**Exercise instructions:** Scan the data, and whenever a line contains "Deleter", copy it.

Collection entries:
----------

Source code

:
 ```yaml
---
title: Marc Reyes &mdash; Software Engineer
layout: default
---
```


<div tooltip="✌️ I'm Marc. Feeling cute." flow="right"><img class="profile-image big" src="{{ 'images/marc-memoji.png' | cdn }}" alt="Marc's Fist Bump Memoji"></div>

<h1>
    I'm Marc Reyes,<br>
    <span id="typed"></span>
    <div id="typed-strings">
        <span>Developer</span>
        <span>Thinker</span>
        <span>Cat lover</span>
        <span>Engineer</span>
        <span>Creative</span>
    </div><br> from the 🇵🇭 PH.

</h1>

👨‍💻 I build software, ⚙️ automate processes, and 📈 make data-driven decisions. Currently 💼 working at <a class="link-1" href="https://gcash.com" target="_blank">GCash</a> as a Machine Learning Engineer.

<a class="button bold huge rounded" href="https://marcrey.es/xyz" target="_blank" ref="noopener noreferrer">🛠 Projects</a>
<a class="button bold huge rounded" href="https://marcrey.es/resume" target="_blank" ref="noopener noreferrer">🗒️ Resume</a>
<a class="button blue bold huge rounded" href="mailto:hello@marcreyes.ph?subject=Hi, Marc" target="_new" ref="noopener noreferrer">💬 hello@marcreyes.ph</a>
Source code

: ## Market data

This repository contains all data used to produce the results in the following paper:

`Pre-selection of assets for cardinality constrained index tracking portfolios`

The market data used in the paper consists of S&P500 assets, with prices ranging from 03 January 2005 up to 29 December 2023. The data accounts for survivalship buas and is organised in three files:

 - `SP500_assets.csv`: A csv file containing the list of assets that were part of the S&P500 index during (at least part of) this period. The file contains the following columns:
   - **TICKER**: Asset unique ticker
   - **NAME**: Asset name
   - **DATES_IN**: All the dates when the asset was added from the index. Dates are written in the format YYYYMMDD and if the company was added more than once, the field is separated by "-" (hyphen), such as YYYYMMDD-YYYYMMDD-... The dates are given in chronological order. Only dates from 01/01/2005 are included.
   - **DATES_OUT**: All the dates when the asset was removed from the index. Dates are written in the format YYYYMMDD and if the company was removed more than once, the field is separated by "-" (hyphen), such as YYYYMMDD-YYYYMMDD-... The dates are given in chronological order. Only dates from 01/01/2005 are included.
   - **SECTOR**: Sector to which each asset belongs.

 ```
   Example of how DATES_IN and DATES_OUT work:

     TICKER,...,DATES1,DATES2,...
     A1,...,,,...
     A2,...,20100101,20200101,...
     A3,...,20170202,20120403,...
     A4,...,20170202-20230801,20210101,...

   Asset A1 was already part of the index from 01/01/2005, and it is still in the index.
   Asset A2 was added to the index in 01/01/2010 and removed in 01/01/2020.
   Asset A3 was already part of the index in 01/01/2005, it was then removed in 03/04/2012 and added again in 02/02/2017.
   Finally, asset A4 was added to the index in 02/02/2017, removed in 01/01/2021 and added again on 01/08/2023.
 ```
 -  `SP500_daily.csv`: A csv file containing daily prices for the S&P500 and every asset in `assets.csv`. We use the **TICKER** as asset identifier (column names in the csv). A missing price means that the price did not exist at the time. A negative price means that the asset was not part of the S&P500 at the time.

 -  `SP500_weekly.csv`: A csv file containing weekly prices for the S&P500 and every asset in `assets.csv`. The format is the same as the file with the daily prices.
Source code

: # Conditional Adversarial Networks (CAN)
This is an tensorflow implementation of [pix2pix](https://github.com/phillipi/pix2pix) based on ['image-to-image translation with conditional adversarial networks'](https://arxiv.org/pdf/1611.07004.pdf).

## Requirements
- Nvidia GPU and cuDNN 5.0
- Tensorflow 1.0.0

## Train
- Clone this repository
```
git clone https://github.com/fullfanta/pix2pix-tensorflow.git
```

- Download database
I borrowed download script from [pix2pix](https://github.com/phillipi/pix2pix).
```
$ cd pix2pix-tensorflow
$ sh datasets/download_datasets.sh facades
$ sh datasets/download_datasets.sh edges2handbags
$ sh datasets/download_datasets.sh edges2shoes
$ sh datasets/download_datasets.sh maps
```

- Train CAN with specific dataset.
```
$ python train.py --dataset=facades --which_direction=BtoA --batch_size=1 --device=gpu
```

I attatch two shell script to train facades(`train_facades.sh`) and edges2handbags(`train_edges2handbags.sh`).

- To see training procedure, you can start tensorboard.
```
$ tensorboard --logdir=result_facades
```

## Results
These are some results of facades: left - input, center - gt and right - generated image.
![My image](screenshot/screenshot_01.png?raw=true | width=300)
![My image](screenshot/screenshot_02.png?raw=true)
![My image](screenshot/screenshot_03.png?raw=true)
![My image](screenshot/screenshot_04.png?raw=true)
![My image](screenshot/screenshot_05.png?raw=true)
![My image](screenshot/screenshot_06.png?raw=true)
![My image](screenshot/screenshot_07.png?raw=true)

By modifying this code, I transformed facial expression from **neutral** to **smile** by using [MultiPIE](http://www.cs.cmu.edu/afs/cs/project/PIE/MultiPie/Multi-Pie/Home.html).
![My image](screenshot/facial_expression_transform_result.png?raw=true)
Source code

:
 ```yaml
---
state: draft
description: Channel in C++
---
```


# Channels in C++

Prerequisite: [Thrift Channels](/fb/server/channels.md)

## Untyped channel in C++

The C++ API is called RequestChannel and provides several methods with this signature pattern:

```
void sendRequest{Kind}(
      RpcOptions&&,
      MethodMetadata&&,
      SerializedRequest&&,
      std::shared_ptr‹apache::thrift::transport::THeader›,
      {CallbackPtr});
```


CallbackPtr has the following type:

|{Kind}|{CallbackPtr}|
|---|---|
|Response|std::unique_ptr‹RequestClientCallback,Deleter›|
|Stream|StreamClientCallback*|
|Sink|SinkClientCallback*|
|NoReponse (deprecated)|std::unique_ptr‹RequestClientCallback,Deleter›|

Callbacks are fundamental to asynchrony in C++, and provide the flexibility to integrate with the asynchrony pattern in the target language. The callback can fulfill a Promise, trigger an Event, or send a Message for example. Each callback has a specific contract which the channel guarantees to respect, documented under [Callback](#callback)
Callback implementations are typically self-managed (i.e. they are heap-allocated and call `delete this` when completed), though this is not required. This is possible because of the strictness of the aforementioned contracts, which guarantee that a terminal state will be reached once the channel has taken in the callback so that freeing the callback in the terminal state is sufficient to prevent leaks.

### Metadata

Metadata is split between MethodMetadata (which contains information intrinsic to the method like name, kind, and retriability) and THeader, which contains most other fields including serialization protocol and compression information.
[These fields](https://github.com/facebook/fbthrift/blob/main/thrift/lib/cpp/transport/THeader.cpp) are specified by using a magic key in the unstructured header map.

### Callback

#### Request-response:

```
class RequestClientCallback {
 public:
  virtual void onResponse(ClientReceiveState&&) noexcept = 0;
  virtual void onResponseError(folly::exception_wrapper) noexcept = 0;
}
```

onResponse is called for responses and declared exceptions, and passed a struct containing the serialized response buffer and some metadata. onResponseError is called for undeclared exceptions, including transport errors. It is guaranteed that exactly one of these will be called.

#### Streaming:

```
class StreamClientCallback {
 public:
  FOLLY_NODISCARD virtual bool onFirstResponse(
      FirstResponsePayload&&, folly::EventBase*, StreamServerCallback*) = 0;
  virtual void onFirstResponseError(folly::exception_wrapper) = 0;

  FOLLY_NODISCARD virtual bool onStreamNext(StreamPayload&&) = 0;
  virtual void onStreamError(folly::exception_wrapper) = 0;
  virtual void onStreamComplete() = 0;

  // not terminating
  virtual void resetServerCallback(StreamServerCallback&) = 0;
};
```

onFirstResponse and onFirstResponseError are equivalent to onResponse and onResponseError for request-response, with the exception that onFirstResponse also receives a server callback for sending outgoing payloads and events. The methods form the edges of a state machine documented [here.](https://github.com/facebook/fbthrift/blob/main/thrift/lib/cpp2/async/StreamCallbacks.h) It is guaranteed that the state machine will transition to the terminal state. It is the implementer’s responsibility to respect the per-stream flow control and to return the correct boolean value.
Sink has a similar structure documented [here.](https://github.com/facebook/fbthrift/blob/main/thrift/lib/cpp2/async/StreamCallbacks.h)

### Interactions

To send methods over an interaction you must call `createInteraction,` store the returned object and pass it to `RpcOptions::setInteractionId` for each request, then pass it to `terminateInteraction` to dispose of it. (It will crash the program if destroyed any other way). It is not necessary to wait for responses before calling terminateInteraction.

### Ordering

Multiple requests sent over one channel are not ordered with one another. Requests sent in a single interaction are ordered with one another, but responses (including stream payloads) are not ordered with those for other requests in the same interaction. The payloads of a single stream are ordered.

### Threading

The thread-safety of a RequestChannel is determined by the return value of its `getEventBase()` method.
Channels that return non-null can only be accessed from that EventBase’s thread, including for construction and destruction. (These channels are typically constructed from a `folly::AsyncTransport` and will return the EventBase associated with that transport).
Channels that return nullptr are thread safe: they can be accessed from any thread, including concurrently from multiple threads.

----------

**Answer space:**
|Response|std::unique_ptr‹RequestClientCallback,Deleter›|
|NoReponse (deprecated)|std::unique_ptr‹RequestClientCallback,Deleter›|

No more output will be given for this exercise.